Namun, hidangan paniki bukan hanya soal rasa atau nilai gizi, melainkan juga tentang identitas dan tradisi lokal. Di Manado, hidangan paniki menjadi bagian penting dari identitas kuliner mereka yang diwariskan turun-temurun dari generasi ke generasi.
Pengolahan Paniki Khas Manado
Para pedagang di pasar tradisional mengakui bahwa kebanyakan pembeli paniki adalah para pengusaha katering. Di satu lapak penjual paniki, terlihat lima hingga enam orang pengusaha katering yang berbelanja. Tak jarang pula, masyarakat perorangan membeli paniki, meskipun tidak dalam jumlah banyak. Kebanyakan dari mereka membeli paniki untuk dimasak sebagai hidangan spesial, seperti pada hari ulang tahun atau hari raya.
Pengolahan paniki membutuhkan teknik yang benar dan melalui beberapa tahap yang memakan waktu lama. Pertama, paniki harus dimasak dengan santan selama sekitar dua jam hingga santan kering dan meresap ke daging. Setelah dibersihkan dari bulu-bulunya, paniki kemudian dimasak dengan beragam bumbu, dengan bumbu utama kelapa atau santan, bawang merah, bawang putih, cabai merah, cabai rawit, daun serai, jahe, dan lainnya. Ketika paniki dihidangkan, aroma masakan sudah sangat kuat tercium. Saat disantap, rasa pedas khas masakan dari Manado sangat dominan.
Pengolahan paniki membutuhkan teknin yang benar.
Berbagai olahan paniki biasanya dimasak ala rica-rica, woku, atau sup. Perpaduan bumbu-bumbunya menjadikan olahan kelelawar khas Minahasa ini begitu istimewa.
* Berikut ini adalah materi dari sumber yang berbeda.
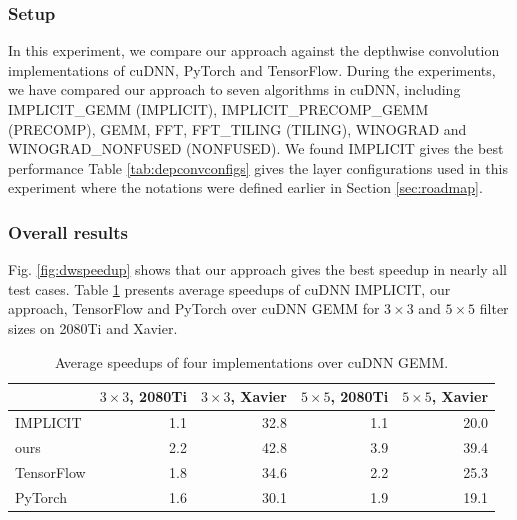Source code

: \subsubsection{Setup} In this experiment, we compare our approach against the depthwise convolution implementations of cuDNN, PyTorch and TensorFlow.
During the experiments, we have compared our approach to seven algorithms in cuDNN, including IMPLICIT\_GEMM (IMPLICIT), IMPLICIT\_PRECOMP\_GEMM (PRECOMP), GEMM, FFT, FFT\_TILING (TILING), WINOGRAD and WINOGRAD\_NONFUSED (NONFUSED). We found IMPLICIT gives the best performance  Table \ref{tab:depconvconfigs} gives the layer configurations used in this experiment where the notations were defined earlier in Section \ref{sec:roadmap}.


\subsubsection{Overall results}
 Fig. \ref{fig:dwspeedup} shows that our approach gives the best speedup in nearly all test cases. Table \ref{tab:dwspeedups} presents average speedups of cuDNN IMPLICIT, our approach, TensorFlow and PyTorch over cuDNN GEMM for $3 \times 3$ and $5 \times 5$ filter sizes on 2080Ti and Xavier.
 
\begin{table}[]
\setlength{\tabcolsep}{2.3pt}
\caption{Average speedups of four implementations over cuDNN GEMM.}
\vspace{-3mm}
\label{tab:dwspeedups}
\centering
{}
\begin{threeparttable}
\begin{tabular}{l|r|r|r|r}
\toprule
& $3 \times 3$, 2080Ti & $3 \times 3$, Xavier &$5 \times 5$, 2080Ti&$5 \times 5$, Xavier\\
\midrule
IMPLICIT & 1.1 & 32.8 & 1.1 & 20.0\\
ours & 2.2 & 42.8 & 3.9 &39.4 \\
TensorFlow & 1.8 & 34.6 & 2.2 & 25.3\\
PyTorch & 1.6 & 30.1 & 1.9 & 19.1 \\

\bottomrule
\end{tabular}
\end{threeparttable}
\end{table}

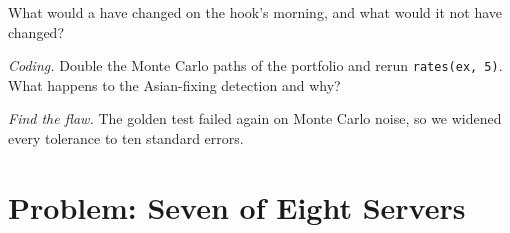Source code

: \begin{exercise}[$\star\star$]\label{exo:pl:testing-and-continuous-delivery:6}
What would a  have changed on the hook's morning, and what would it not have changed?
\end{exercise}

\begin{exercise}[$\star\star\star$]\label{exo:pl:testing-and-continuous-delivery:7}
\emph{Coding.} Double the Monte Carlo paths of the portfolio and rerun \texttt{rates(ex, 5)}. What happens to the Asian-fixing detection and
why?
\end{exercise}

\begin{exercise}[$\star\star\star$]\label{exo:pl:testing-and-continuous-delivery:8}
\emph{Find the flaw.} \textquotedbl{}The golden test failed again on Monte Carlo noise, so we widened every tolerance to ten standard
errors.\textquotedbl{}
\end{exercise}

\section{Problem: Seven of Eight Servers}


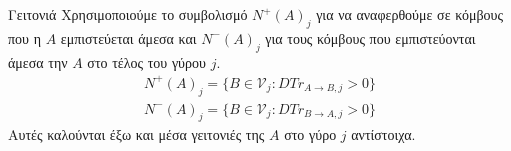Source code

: {}
\begin{definitiongr}{Γειτονιά}
  \label{neighbourhood}
  Χρησιμοποιούμε το συμβολισμό $N^{+}\left(A\right)_j$ για να αναφερθούμε σε κόμβους που η $A$ εμπιστεύεται άμεσα και
  $N^{-}\left(A\right)_j$ για τους κόμβους που εμπιστεύονται άμεσα την $A$ στο τέλος του γύρου $j$.
  \begin{equation}
  \begin{gathered}
    N^{+}\left(A\right)_j = \{B \in \mathcal{V}_j : DTr_{A \rightarrow B, j} > 0\} \\
    N^{-}\left(A\right)_j = \{B \in \mathcal{V}_j : DTr_{B \rightarrow A, j} > 0\}
  \end{gathered}
  \end{equation}
  Αυτές καλούνται έξω και μέσα γειτονιές της $A$ στο γύρο $j$ αντίστοιχα.
\end{definitiongr}
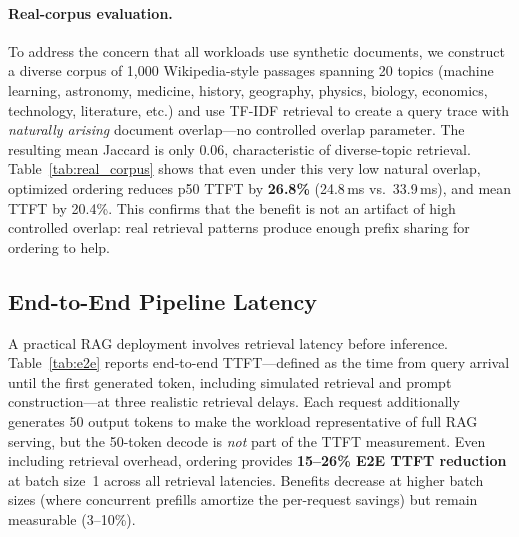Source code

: \documentclass{article}
\begin{document}
\paragraph{Real-corpus evaluation.}
\label{sec:real_corpus}

To address the concern that all workloads use synthetic documents, we construct a diverse corpus of 1{,}000 Wikipedia-style passages spanning 20 topics (machine learning, astronomy, medicine, history, geography, physics, biology, economics, technology, literature, etc.) and use TF-IDF retrieval to create a query trace with \emph{naturally arising} document overlap---no controlled overlap parameter. The resulting mean Jaccard is only $0.06$, characteristic of diverse-topic retrieval. Table~\ref{tab:real_corpus} shows that even under this very low natural overlap, optimized ordering reduces p50 TTFT by \textbf{26.8\%} (24.8\,ms vs.\ 33.9\,ms), and mean TTFT by 20.4\%. This confirms that the benefit is not an artifact of high controlled overlap: real retrieval patterns produce enough prefix sharing for ordering to help.

\begin{table}[t]
\caption{Real-corpus evaluation with TF-IDF retrieval (RTX 4090, 200 queries, 1000 Wikipedia-style passages / 20 topics; mean Jaccard = 0.06, no controlled overlap).}
\label{tab:real_corpus}
\centering
\small
{}
\vspace{-0.5em}
\end{table}

\subsection{End-to-End Pipeline Latency}
\label{sec:e2e}

A practical RAG deployment involves retrieval latency before inference. Table~\ref{tab:e2e} reports end-to-end TTFT---defined as the time from query arrival until the first generated token, including simulated retrieval and prompt construction---at three realistic retrieval delays. Each request additionally generates 50 output tokens to make the workload representative of full RAG serving, but the 50-token decode is \emph{not} part of the TTFT measurement. Even including retrieval overhead, ordering provides \textbf{15--26\% E2E TTFT reduction} at batch size~1 across all retrieval latencies. Benefits decrease at higher batch sizes (where concurrent prefills amortize the per-request savings) but remain measurable (3--10\%).
\end{document}
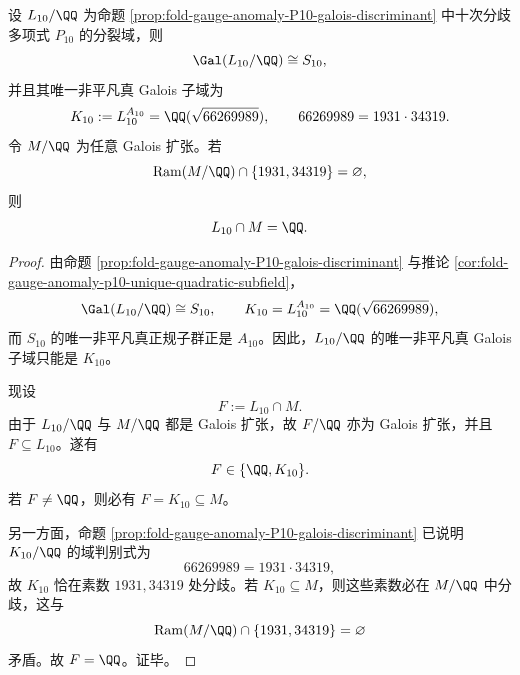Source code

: \begin{theorem}\label{thm:xi-time-part75-p10-shadow-universal-ramification-shielding}
设 \(L_{10}/\QQ\) 为命题 \ref{prop:fold-gauge-anomaly-P10-galois-discriminant} 中十次分歧多项式 \(P_{10}\) 的分裂域，则
\[
\Gal(L_{10}/\QQ)\cong S_{10},
\]
并且其唯一非平凡真 Galois 子域为
\[
K_{10}:=L_{10}^{A_{10}}=\QQ(\sqrt{66269989}),
\qquad
66269989=1931\cdot 34319.
\]
令 \(M/\QQ\) 为任意 Galois 扩张。若
\[
\operatorname{Ram}(M/\QQ)\cap\{1931,34319\}=\varnothing,
\]
则
\[
L_{10}\cap M=\QQ.
\]
\end{theorem}
\begin{proof}
由命题 \ref{prop:fold-gauge-anomaly-P10-galois-discriminant} 与推论 \ref{cor:fold-gauge-anomaly-p10-unique-quadratic-subfield}，
\[
\Gal(L_{10}/\QQ)\cong S_{10},
\qquad
K_{10}=L_{10}^{A_{10}}=\QQ(\sqrt{66269989}),
\]
而 \(S_{10}\) 的唯一非平凡真正规子群正是 \(A_{10}\)。因此，\(L_{10}/\QQ\) 的唯一非平凡真 Galois 子域只能是 \(K_{10}\)。

现设
\[
F:=L_{10}\cap M.
\]
由于 \(L_{10}/\QQ\) 与 \(M/\QQ\) 都是 Galois 扩张，故 \(F/\QQ\) 亦为 Galois 扩张，并且 \(F\subseteq L_{10}\)。遂有
\[
F\in\{\QQ,K_{10}\}.
\]
若 \(F\neq \QQ\)，则必有 \(F=K_{10}\subseteq M\)。

另一方面，命题 \ref{prop:fold-gauge-anomaly-P10-galois-discriminant} 已说明 \(K_{10}/\QQ\) 的域判别式为
\[
66269989=1931\cdot 34319,
\]
故 \(K_{10}\) 恰在素数 \(1931,34319\) 处分歧。若 \(K_{10}\subseteq M\)，则这些素数必在 \(M/\QQ\) 中分歧，这与
\[
\operatorname{Ram}(M/\QQ)\cap\{1931,34319\}=\varnothing
\]
矛盾。故 \(F=\QQ\)。证毕。
\end{proof}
Meski daging paniki tidak sebanyak ayam atau daging hidangan umum lainnya, proses menikmati bumbu-bumbu yang meresap di antara potongan dagingnya justru menjadi kenikmatan tersendiri bagi para penikmatnya.
Peredaran Paniki di Sulawesi Utara
Kelelawar atau paniki mudah ditemukan di Sulawesi Utara. Di Kota Manado, beberapa pasar sering dikunjungi masyarakat yang ingin membeli bahan untuk membuat olahan paniki adalah Pasar Bersehati, Pasar Beriman, dan Pasar Pinasungkulan.
Paniki, bahkan, menjadi salah satu alasan orang-orang memilih pasar tradisional sebagai tujuan wisata mereka. Selain untuk mendapatkan barang-barang yang lebih terjangkau, ada pula yang ingin melihat keunikan yang terdapat di pasar tradisional. Dewasa ini, pasar tradisional telah merambah dunia kepariwisataan. Tak hanya barang dagangan yang dijajakan, melainkan juga keunikan dan “keanehan” yang dipasarkan.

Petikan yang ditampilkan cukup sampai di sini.